Since it is not desirable to maintain a bazillion CSIT VPP API client
signatures, after a reasonable period of time (let's say a week), a
CSIT developer deletes vpp-api-client.sig.1 and renames
vpp-api-client.sig.2 to vpp-api-client.sig.1, merges to CSIT master,
and creates a new oper branch.  At this point, VPP patches that do not
contain the new vpe.api file will fail verification upon recheck or initial
submission to gerrit with a "Rebase or Merge Parent" notification and
will require rebasing to pass verification.
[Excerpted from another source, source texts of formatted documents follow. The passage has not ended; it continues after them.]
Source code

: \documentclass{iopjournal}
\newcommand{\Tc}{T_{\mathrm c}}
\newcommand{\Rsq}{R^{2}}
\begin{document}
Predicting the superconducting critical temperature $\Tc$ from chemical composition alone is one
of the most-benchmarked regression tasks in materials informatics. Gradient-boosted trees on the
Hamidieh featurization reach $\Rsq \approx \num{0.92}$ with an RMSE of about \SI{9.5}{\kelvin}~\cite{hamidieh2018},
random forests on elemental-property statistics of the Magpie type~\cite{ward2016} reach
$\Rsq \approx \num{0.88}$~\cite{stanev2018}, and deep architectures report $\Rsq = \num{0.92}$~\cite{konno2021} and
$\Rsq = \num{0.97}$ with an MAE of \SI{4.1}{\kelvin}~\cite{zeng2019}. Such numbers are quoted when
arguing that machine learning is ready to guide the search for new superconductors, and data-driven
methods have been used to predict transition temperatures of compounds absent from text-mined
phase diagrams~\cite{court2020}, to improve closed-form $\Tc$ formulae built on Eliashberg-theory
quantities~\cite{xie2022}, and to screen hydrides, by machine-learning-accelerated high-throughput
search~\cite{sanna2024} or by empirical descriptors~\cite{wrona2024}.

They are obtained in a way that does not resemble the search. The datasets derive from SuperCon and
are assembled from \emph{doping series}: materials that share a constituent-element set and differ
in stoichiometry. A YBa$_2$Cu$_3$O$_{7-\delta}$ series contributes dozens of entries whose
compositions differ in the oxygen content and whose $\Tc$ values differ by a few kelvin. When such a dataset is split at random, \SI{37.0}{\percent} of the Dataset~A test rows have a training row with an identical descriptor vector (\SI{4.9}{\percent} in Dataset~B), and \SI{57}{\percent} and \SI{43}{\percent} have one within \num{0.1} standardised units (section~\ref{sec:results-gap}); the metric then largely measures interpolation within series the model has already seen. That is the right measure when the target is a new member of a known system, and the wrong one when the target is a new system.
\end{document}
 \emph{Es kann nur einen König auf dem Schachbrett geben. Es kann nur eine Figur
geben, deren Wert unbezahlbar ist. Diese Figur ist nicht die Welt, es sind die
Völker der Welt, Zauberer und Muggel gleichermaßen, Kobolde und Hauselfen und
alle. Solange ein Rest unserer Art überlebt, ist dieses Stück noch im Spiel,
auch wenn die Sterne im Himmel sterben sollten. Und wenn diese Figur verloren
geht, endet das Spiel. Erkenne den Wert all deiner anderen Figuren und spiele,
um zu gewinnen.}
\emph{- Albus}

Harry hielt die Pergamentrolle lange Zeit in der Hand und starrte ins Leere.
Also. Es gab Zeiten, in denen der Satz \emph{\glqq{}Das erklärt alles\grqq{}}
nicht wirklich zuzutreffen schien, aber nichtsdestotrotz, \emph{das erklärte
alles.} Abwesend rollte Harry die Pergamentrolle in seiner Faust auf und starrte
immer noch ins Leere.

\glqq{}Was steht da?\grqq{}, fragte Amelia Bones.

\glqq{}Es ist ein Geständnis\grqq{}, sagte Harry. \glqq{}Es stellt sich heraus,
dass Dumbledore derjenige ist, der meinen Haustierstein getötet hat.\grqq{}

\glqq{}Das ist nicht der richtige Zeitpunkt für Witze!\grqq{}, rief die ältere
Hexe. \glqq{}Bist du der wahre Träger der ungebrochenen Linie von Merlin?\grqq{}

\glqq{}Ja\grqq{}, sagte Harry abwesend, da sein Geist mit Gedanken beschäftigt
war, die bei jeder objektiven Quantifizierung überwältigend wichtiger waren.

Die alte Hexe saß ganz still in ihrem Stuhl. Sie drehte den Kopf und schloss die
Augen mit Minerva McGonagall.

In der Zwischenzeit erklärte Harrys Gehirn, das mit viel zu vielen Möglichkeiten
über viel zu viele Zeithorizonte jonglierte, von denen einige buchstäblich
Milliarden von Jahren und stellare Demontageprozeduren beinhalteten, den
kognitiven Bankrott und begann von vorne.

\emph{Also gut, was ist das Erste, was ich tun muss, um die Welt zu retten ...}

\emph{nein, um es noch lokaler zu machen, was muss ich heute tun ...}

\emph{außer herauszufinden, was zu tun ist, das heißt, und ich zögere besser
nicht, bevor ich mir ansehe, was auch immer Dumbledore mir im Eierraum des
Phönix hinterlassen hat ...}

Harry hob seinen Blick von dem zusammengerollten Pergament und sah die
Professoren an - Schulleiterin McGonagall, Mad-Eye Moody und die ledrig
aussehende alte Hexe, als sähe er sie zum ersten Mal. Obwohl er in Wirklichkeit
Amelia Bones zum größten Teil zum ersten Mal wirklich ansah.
**CSIT ADDS SUPPORT FOR A NEW FEATURE API PRIOR TO VPP**

A VPP developer has lots of ideas and decides to add a new
plugin and api which supports the "Super-Duper Feature" to VPP in
a new plugin called the "Super-Duper Plugin" and associated super_duper.api
VPP binary APi message definition file. Being a thoughtful and
helpful developer, the VPP developer notifies the CSIT team providing
them with the super_duper.api.json file. A CSIT developer
quickly produces the Super-Duper Feature CSIT test suite and updates the VPP
API Client signature with vpe-api-client.sig.1/plugin/super_duper.api.json.
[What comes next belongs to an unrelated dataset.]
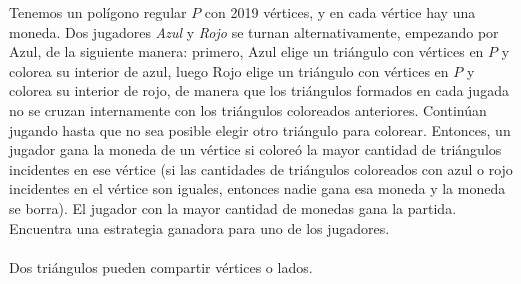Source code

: Tenemos un polígono regular $P$ con 2019 vértices, y en cada vértice hay una moneda. Dos jugadores \textit{Azul} y \textit{Rojo} se turnan alternativamente, empezando por Azul, de la siguiente manera: primero, Azul elige un triángulo con vértices en $P$ y colorea su interior de azul, luego Rojo elige un triángulo con vértices en $P$ y colorea su interior de rojo, de manera que los triángulos formados en cada jugada no se cruzan internamente con los triángulos coloreados anteriores. Continúan jugando hasta que no sea posible elegir otro triángulo para colorear. Entonces, un jugador gana la moneda de un vértice si coloreó la mayor cantidad de triángulos incidentes en ese vértice (si las cantidades de triángulos coloreados con azul o rojo incidentes en el vértice son iguales, entonces nadie gana esa moneda y la moneda se borra). El jugador con la mayor cantidad de monedas gana la partida.  Encuentra una estrategia ganadora para uno de los jugadores. \\\\
 Dos triángulos pueden compartir vértices o lados.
In the meantime, the VPP developer pushes the Super-Duper VPP patch which
fails the CSIT VPP API CHANGE DETECTION TEST. Both developers then work
together to verify both CSIT and the VPP patch.  The CSIT developer
then merges the CSIT code into master and creates a new oper branch.  Our
VPP developer is very pleased when the VPP patch containing
the Super-Duper Plugin verifies upon recheck. All other VPP patches without
api file changes continue to pass the CSIT VPP API CHANGE DETECTION TEST
before and after the Super-Duper VPP patch is merged.

**VPP PATCH CONTAINS A NEW FEATURE API BEFORE CSIT SUPPORT**

Now let's assume that the VPP developer was having a bad day
and forgot to notify the CSIT team about the new Super-Duper Plugin.
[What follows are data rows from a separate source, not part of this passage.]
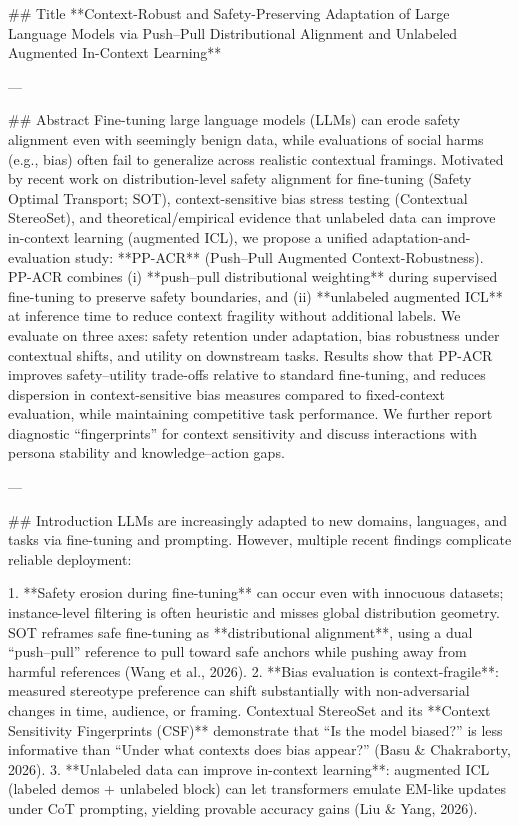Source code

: ## Title  
**Context-Robust and Safety-Preserving Adaptation of Large Language Models via Push–Pull Distributional Alignment and Unlabeled Augmented In-Context Learning**

---

## Abstract  
Fine-tuning large language models (LLMs) can erode safety alignment even with seemingly benign data, while evaluations of social harms (e.g., bias) often fail to generalize across realistic contextual framings. Motivated by recent work on distribution-level safety alignment for fine-tuning (Safety Optimal Transport; SOT), context-sensitive bias stress testing (Contextual StereoSet), and theoretical/empirical evidence that unlabeled data can improve in-context learning (augmented ICL), we propose a unified adaptation-and-evaluation study: **PP-ACR** (Push–Pull Augmented Context-Robustness). PP-ACR combines (i) **push–pull distributional weighting** during supervised fine-tuning to preserve safety boundaries, and (ii) **unlabeled augmented ICL** at inference time to reduce context fragility without additional labels. We evaluate on three axes: safety retention under adaptation, bias robustness under contextual shifts, and utility on downstream tasks. Results show that PP-ACR improves safety–utility trade-offs relative to standard fine-tuning, and reduces dispersion in context-sensitive bias measures compared to fixed-context evaluation, while maintaining competitive task performance. We further report diagnostic “fingerprints” for context sensitivity and discuss interactions with persona stability and knowledge–action gaps.

---

## Introduction  
LLMs are increasingly adapted to new domains, languages, and tasks via fine-tuning and prompting. However, multiple recent findings complicate reliable deployment:

1. **Safety erosion during fine-tuning** can occur even with innocuous datasets; instance-level filtering is often heuristic and misses global distribution geometry. SOT reframes safe fine-tuning as **distributional alignment**, using a dual “push–pull” reference to pull toward safe anchors while pushing away from harmful references (Wang et al., 2026).  
2. **Bias evaluation is context-fragile**: measured stereotype preference can shift substantially with non-adversarial changes in time, audience, or framing. Contextual StereoSet and its **Context Sensitivity Fingerprints (CSF)** demonstrate that “Is the model biased?” is less informative than “Under what contexts does bias appear?” (Basu & Chakraborty, 2026).  
3. **Unlabeled data can improve in-context learning**: augmented ICL (labeled demos + unlabeled block) can let transformers emulate EM-like updates under CoT prompting, yielding provable accuracy gains (Liu & Yang, 2026).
Upon pushing the VPP patch to gerrit, the VPP developer is pleased that
there is no nastygram email from the CSIT VPP API CHANGE DETECTION TEST.
All VPP patches without api file changes continue to pass the CSIT VPP
API CHANGE DETECTION TEST. Eventually a Super-Duper Plugin test suite is
added to CSIT along with vpe-api-client.sig.1/plugin/super_duper.api.json
and release in a new CSIT oper branch. All VPP patches that are do not contain
api changes and are verified via recheck or initial submission, continue to
pass the CSIT VPP API CHANGE DETECTION TEST.